読書

1か月に何十冊もの書物を読む人がいます。読みたいという強い願望と、長年の訓練でそのようなことが可能なのでしょう。僕はせいぜい1か月に1冊か2冊程度なので、とても信じられません。僕は、本を読むときは、理工学書を読むときのように、一つ一つ理解して進むのでとても大量に読み進むことが出来ないのです。

 

一生懸命たくさん読もうと努力した時もありました。でも、もうそれはやめました。歩くしかできないのに、無理に走らせたら転んでしまうだけです。

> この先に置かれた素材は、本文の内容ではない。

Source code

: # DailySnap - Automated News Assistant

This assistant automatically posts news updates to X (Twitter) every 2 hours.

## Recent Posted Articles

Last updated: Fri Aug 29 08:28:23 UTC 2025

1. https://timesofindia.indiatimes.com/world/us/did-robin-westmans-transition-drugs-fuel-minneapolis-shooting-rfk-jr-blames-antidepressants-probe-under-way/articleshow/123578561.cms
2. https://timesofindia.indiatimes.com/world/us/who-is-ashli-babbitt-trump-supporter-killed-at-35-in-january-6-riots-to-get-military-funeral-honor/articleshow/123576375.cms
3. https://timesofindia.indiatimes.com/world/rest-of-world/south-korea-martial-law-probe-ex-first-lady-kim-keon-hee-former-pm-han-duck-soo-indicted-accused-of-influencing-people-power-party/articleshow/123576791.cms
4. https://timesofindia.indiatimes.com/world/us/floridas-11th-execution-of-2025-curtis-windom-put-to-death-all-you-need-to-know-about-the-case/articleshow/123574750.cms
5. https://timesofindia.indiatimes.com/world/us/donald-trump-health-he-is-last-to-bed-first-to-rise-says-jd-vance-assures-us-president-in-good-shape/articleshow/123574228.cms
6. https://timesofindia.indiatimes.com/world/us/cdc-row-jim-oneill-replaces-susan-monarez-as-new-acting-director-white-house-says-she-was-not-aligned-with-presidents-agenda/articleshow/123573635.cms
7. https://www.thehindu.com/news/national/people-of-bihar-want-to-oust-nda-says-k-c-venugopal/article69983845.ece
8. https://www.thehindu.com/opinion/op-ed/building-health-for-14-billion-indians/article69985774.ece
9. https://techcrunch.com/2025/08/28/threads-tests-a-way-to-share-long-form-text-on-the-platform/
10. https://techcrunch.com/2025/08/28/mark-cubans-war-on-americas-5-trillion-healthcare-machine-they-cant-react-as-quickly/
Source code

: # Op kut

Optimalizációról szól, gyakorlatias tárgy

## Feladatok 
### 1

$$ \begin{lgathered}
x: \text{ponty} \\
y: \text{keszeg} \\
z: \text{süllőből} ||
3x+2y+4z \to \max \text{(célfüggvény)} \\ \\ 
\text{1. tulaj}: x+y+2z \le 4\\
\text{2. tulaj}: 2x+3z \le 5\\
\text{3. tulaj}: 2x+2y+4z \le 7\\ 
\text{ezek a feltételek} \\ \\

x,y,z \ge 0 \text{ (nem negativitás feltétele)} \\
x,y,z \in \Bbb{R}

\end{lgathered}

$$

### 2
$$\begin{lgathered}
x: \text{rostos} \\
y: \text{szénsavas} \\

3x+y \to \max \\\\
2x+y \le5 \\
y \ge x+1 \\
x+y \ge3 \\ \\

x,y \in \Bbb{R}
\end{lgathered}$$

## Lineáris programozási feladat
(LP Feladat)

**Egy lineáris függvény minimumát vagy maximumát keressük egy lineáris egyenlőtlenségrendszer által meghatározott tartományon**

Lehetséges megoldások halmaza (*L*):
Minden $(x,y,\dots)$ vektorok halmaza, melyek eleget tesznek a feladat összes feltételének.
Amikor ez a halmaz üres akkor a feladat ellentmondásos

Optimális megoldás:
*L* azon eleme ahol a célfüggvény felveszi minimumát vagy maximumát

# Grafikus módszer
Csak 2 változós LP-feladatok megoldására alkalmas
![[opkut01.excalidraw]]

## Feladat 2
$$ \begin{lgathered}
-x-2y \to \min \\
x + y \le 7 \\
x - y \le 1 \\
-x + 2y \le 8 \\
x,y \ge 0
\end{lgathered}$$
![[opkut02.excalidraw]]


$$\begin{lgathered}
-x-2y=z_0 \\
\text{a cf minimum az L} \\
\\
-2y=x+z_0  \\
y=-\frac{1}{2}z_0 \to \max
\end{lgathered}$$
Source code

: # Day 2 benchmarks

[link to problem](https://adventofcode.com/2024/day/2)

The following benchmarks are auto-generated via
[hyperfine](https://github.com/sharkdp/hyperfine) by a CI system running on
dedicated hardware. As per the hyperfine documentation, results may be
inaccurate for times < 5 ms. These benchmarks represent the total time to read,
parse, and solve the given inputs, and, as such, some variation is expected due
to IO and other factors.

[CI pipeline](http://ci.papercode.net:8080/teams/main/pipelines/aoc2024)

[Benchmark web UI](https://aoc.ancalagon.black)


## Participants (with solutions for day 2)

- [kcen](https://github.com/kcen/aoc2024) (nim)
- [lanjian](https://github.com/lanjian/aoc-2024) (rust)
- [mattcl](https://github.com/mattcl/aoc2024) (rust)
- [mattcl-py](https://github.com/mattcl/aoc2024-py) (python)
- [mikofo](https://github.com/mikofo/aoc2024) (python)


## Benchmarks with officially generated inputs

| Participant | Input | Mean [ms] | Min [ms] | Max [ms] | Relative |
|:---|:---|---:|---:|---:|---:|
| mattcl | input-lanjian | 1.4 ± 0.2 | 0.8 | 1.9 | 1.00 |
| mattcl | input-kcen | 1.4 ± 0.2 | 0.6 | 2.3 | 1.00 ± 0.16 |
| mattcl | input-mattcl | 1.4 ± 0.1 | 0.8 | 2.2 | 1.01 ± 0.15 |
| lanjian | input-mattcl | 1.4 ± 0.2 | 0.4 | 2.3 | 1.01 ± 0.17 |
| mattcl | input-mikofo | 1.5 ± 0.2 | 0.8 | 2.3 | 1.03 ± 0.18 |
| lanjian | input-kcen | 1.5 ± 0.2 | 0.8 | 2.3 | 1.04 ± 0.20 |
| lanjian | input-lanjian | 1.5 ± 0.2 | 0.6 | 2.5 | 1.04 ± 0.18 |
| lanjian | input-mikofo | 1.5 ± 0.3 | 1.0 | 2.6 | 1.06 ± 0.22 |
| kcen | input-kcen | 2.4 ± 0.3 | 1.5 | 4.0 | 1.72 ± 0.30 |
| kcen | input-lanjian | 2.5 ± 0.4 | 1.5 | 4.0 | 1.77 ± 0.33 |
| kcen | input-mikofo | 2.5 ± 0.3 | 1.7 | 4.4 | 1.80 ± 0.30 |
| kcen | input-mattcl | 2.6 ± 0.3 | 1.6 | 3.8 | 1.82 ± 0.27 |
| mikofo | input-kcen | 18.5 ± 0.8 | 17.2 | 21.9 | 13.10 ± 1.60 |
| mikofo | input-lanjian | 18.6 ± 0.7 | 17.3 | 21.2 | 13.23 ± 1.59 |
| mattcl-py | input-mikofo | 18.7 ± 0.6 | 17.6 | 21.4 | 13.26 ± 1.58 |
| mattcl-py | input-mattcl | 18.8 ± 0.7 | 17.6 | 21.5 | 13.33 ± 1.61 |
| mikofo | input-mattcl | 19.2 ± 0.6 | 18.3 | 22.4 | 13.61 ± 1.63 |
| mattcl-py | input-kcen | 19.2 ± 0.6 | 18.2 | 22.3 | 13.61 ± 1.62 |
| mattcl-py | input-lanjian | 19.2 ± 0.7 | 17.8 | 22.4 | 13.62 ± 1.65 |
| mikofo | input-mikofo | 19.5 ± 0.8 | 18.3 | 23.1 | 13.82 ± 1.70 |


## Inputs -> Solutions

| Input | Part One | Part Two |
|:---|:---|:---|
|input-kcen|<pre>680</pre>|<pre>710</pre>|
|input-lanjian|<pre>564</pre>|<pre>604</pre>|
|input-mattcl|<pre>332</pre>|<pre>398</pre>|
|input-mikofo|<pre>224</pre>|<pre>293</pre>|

大事なのは、地道にゆっくり読み続けることでしょう、自分のペースを守って。

 

先月は夏目漱石の「心」をゆっくり読みました。心の描写が一つ一つわかるようになって、とても面白く感じました。ああそうか、こうやって読書をするんだと気が付きました。これは歳を重ね経験を積んだからでしょう。そして、今、なんとドストエフスキーの「罪と罰」を読んでいます。すこしずつ、登場人物をメモしながら。人生の苦しさとか、心の葛藤とか、社会の理不尽さとか、それをじっくり感じながら読むようにしています。文章が頭を経由して、心に入っていくことで精神性を確認したり、高めたり、そういうことが大切なのです。人として生まれたからには、少しでも自分を進めるために、このやり方を続けていきたいと思います。